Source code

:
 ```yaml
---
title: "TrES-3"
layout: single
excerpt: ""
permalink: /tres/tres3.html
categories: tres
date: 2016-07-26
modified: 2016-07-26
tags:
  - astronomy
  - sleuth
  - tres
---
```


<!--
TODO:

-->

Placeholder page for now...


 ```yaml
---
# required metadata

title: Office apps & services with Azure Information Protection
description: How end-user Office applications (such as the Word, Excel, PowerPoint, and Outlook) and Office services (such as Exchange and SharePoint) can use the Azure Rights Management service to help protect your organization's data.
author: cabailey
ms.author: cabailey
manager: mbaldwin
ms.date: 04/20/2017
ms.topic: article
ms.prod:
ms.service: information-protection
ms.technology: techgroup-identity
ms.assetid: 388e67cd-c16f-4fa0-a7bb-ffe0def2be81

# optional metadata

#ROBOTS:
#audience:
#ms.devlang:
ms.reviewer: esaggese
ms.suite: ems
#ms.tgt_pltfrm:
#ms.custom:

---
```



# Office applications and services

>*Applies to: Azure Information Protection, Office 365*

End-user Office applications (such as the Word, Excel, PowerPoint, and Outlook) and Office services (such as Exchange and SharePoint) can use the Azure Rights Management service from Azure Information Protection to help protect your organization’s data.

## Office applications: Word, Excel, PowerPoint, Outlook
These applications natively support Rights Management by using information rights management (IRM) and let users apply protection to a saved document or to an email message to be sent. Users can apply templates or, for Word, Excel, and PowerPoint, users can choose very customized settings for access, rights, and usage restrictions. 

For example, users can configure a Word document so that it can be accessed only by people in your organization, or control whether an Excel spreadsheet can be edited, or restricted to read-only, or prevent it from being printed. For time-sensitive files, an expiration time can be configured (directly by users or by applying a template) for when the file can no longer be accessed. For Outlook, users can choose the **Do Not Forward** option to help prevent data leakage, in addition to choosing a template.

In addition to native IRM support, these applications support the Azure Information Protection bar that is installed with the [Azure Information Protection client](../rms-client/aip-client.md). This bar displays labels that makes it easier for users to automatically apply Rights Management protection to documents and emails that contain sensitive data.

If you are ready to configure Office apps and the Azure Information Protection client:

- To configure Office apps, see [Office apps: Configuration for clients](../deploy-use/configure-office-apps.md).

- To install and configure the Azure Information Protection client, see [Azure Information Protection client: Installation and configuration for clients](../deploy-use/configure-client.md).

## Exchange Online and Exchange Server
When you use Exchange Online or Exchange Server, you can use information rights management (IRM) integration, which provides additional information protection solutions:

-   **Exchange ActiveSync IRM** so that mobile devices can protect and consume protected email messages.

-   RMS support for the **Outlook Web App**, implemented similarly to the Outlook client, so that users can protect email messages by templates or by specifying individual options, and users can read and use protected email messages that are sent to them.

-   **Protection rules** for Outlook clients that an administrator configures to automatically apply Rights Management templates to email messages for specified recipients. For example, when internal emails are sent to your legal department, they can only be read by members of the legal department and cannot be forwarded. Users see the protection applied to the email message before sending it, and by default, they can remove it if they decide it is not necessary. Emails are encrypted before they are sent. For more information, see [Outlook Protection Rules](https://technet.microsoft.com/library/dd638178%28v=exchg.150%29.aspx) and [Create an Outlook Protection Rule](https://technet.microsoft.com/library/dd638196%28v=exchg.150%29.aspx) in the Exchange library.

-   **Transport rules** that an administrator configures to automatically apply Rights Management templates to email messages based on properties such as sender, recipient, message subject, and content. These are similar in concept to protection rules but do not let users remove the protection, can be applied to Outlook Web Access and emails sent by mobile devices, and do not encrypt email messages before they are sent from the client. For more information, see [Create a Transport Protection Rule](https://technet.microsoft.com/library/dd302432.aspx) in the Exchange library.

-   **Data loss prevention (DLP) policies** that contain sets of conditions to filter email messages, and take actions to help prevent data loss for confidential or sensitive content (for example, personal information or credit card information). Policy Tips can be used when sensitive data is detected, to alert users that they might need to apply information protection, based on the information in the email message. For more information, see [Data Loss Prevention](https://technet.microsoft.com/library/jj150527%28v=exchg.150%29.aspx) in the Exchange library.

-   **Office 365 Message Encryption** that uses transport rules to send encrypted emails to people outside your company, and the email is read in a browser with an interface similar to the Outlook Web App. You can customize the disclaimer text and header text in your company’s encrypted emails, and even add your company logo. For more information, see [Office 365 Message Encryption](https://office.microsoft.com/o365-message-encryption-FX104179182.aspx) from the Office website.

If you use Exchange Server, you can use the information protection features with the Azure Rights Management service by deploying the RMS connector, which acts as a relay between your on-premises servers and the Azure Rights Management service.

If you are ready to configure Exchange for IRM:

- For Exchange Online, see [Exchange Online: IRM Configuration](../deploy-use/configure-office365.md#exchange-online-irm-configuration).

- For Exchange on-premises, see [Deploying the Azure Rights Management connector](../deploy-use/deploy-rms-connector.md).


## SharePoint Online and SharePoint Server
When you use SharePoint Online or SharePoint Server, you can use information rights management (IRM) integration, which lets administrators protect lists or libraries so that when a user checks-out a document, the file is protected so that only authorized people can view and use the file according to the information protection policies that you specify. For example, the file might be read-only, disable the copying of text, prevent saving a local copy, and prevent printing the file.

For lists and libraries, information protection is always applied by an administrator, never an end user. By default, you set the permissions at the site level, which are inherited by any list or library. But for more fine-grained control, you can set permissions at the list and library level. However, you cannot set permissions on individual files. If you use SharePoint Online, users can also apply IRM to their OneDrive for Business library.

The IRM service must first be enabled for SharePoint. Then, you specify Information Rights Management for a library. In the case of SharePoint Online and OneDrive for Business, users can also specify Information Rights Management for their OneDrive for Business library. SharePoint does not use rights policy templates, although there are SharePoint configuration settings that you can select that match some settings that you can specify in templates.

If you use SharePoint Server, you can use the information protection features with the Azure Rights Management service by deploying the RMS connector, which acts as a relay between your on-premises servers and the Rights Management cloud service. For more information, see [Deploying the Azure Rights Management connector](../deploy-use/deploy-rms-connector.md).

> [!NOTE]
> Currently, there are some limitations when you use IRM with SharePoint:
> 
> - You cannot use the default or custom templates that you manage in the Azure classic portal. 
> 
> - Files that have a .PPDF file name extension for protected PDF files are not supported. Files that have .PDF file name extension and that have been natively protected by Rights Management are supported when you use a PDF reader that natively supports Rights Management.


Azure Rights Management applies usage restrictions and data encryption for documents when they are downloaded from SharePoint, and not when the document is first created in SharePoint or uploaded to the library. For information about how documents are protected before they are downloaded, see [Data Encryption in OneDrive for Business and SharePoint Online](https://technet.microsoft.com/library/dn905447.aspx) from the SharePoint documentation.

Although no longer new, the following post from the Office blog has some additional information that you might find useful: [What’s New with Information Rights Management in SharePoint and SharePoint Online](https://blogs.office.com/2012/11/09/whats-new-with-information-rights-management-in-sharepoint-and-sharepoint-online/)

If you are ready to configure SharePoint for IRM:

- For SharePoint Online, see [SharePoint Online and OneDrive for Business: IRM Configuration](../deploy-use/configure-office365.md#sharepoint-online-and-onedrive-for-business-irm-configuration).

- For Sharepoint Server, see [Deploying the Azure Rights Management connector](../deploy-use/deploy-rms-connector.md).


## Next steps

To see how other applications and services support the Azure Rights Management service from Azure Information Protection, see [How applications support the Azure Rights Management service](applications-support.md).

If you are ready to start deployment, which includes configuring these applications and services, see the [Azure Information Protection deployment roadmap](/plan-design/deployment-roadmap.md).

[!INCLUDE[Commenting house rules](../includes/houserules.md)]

────────────────────

PROBLEM
Would you copy the entire listing exactly, missing nothing?

YOUR RESPONSE
Source code

:
 ```yaml
---
title: "TrES-3"
layout: single
excerpt: ""
permalink: /tres/tres3.html
categories: tres
date: 2016-07-26
modified: 2016-07-26
tags:
  - astronomy
  - sleuth
  - tres
---
```


<!--
TODO:

-->

Placeholder page for now...


 ```yaml
---
# required metadata

title: Office apps & services with Azure Information Protection
description: How end-user Office applications (such as the Word, Excel, PowerPoint, and Outlook) and Office services (such as Exchange and SharePoint) can use the Azure Rights Management service to help protect your organization's data.
author: cabailey
ms.author: cabailey
manager: mbaldwin
ms.date: 04/20/2017
ms.topic: article
ms.prod:
ms.service: information-protection
ms.technology: techgroup-identity
ms.assetid: 388e67cd-c16f-4fa0-a7bb-ffe0def2be81

# optional metadata

#ROBOTS:
#audience:
#ms.devlang:
ms.reviewer: esaggese
ms.suite: ems
#ms.tgt_pltfrm:
#ms.custom:

---
```



# Office applications and services

>*Applies to: Azure Information Protection, Office 365*

End-user Office applications (such as the Word, Excel, PowerPoint, and Outlook) and Office services (such as Exchange and SharePoint) can use the Azure Rights Management service from Azure Information Protection to help protect your organization’s data.

## Office applications: Word, Excel, PowerPoint, Outlook
These applications natively support Rights Management by using information rights management (IRM) and let users apply protection to a saved document or to an email message to be sent. Users can apply templates or, for Word, Excel, and PowerPoint, users can choose very customized settings for access, rights, and usage restrictions. 

For example, users can configure a Word document so that it can be accessed only by people in your organization, or control whether an Excel spreadsheet can be edited, or restricted to read-only, or prevent it from being printed. For time-sensitive files, an expiration time can be configured (directly by users or by applying a template) for when the file can no longer be accessed. For Outlook, users can choose the **Do Not Forward** option to help prevent data leakage, in addition to choosing a template.

In addition to native IRM support, these applications support the Azure Information Protection bar that is installed with the [Azure Information Protection client](../rms-client/aip-client.md). This bar displays labels that makes it easier for users to automatically apply Rights Management protection to documents and emails that contain sensitive data.

If you are ready to configure Office apps and the Azure Information Protection client:

- To configure Office apps, see [Office apps: Configuration for clients](../deploy-use/configure-office-apps.md).

- To install and configure the Azure Information Protection client, see [Azure Information Protection client: Installation and configuration for clients](../deploy-use/configure-client.md).

## Exchange Online and Exchange Server
When you use Exchange Online or Exchange Server, you can use information rights management (IRM) integration, which provides additional information protection solutions:

-   **Exchange ActiveSync IRM** so that mobile devices can protect and consume protected email messages.

-   RMS support for the **Outlook Web App**, implemented similarly to the Outlook client, so that users can protect email messages by templates or by specifying individual options, and users can read and use protected email messages that are sent to them.

-   **Protection rules** for Outlook clients that an administrator configures to automatically apply Rights Management templates to email messages for specified recipients. For example, when internal emails are sent to your legal department, they can only be read by members of the legal department and cannot be forwarded. Users see the protection applied to the email message before sending it, and by default, they can remove it if they decide it is not necessary. Emails are encrypted before they are sent. For more information, see [Outlook Protection Rules](https://technet.microsoft.com/library/dd638178%28v=exchg.150%29.aspx) and [Create an Outlook Protection Rule](https://technet.microsoft.com/library/dd638196%28v=exchg.150%29.aspx) in the Exchange library.

-   **Transport rules** that an administrator configures to automatically apply Rights Management templates to email messages based on properties such as sender, recipient, message subject, and content. These are similar in concept to protection rules but do not let users remove the protection, can be applied to Outlook Web Access and emails sent by mobile devices, and do not encrypt email messages before they are sent from the client. For more information, see [Create a Transport Protection Rule](https://technet.microsoft.com/library/dd302432.aspx) in the Exchange library.

-   **Data loss prevention (DLP) policies** that contain sets of conditions to filter email messages, and take actions to help prevent data loss for confidential or sensitive content (for example, personal information or credit card information). Policy Tips can be used when sensitive data is detected, to alert users that they might need to apply information protection, based on the information in the email message. For more information, see [Data Loss Prevention](https://technet.microsoft.com/library/jj150527%28v=exchg.150%29.aspx) in the Exchange library.

-   **Office 365 Message Encryption** that uses transport rules to send encrypted emails to people outside your company, and the email is read in a browser with an interface similar to the Outlook Web App. You can customize the disclaimer text and header text in your company’s encrypted emails, and even add your company logo. For more information, see [Office 365 Message Encryption](https://office.microsoft.com/o365-message-encryption-FX104179182.aspx) from the Office website.

If you use Exchange Server, you can use the information protection features with the Azure Rights Management service by deploying the RMS connector, which acts as a relay between your on-premises servers and the Azure Rights Management service.

If you are ready to configure Exchange for IRM:

- For Exchange Online, see [Exchange Online: IRM Configuration](../deploy-use/configure-office365.md#exchange-online-irm-configuration).

- For Exchange on-premises, see [Deploying the Azure Rights Management connector](../deploy-use/deploy-rms-connector.md).


## SharePoint Online and SharePoint Server
When you use SharePoint Online or SharePoint Server, you can use information rights management (IRM) integration, which lets administrators protect lists or libraries so that when a user checks-out a document, the file is protected so that only authorized people can view and use the file according to the information protection policies that you specify. For example, the file might be read-only, disable the copying of text, prevent saving a local copy, and prevent printing the file.

For lists and libraries, information protection is always applied by an administrator, never an end user. By default, you set the permissions at the site level, which are inherited by any list or library. But for more fine-grained control, you can set permissions at the list and library level. However, you cannot set permissions on individual files. If you use SharePoint Online, users can also apply IRM to their OneDrive for Business library.

The IRM service must first be enabled for SharePoint. Then, you specify Information Rights Management for a library. In the case of SharePoint Online and OneDrive for Business, users can also specify Information Rights Management for their OneDrive for Business library. SharePoint does not use rights policy templates, although there are SharePoint configuration settings that you can select that match some settings that you can specify in templates.

If you use SharePoint Server, you can use the information protection features with the Azure Rights Management service by deploying the RMS connector, which acts as a relay between your on-premises servers and the Rights Management cloud service. For more information, see [Deploying the Azure Rights Management connector](../deploy-use/deploy-rms-connector.md).

> [!NOTE]
> Currently, there are some limitations when you use IRM with SharePoint:
> 
> - You cannot use the default or custom templates that you manage in the Azure classic portal. 
> 
> - Files that have a .PPDF file name extension for protected PDF files are not supported. Files that have .PDF file name extension and that have been natively protected by Rights Management are supported when you use a PDF reader that natively supports Rights Management.


Azure Rights Management applies usage restrictions and data encryption for documents when they are downloaded from SharePoint, and not when the document is first created in SharePoint or uploaded to the library. For information about how documents are protected before they are downloaded, see [Data Encryption in OneDrive for Business and SharePoint Online](https://technet.microsoft.com/library/dn905447.aspx) from the SharePoint documentation.

Although no longer new, the following post from the Office blog has some additional information that you might find useful: [What’s New with Information Rights Management in SharePoint and SharePoint Online](https://blogs.office.com/2012/11/09/whats-new-with-information-rights-management-in-sharepoint-and-sharepoint-online/)

If you are ready to configure SharePoint for IRM:

- For SharePoint Online, see [SharePoint Online and OneDrive for Business: IRM Configuration](../deploy-use/configure-office365.md#sharepoint-online-and-onedrive-for-business-irm-configuration).

- For Sharepoint Server, see [Deploying the Azure Rights Management connector](../deploy-use/deploy-rms-connector.md).


## Next steps

To see how other applications and services support the Azure Rights Management service from Azure Information Protection, see [How applications support the Azure Rights Management service](applications-support.md).

If you are ready to start deployment, which includes configuring these applications and services, see the [Azure Information Protection deployment roadmap](/plan-design/deployment-roadmap.md).

[!INCLUDE[Commenting house rules](../includes/houserules.md)]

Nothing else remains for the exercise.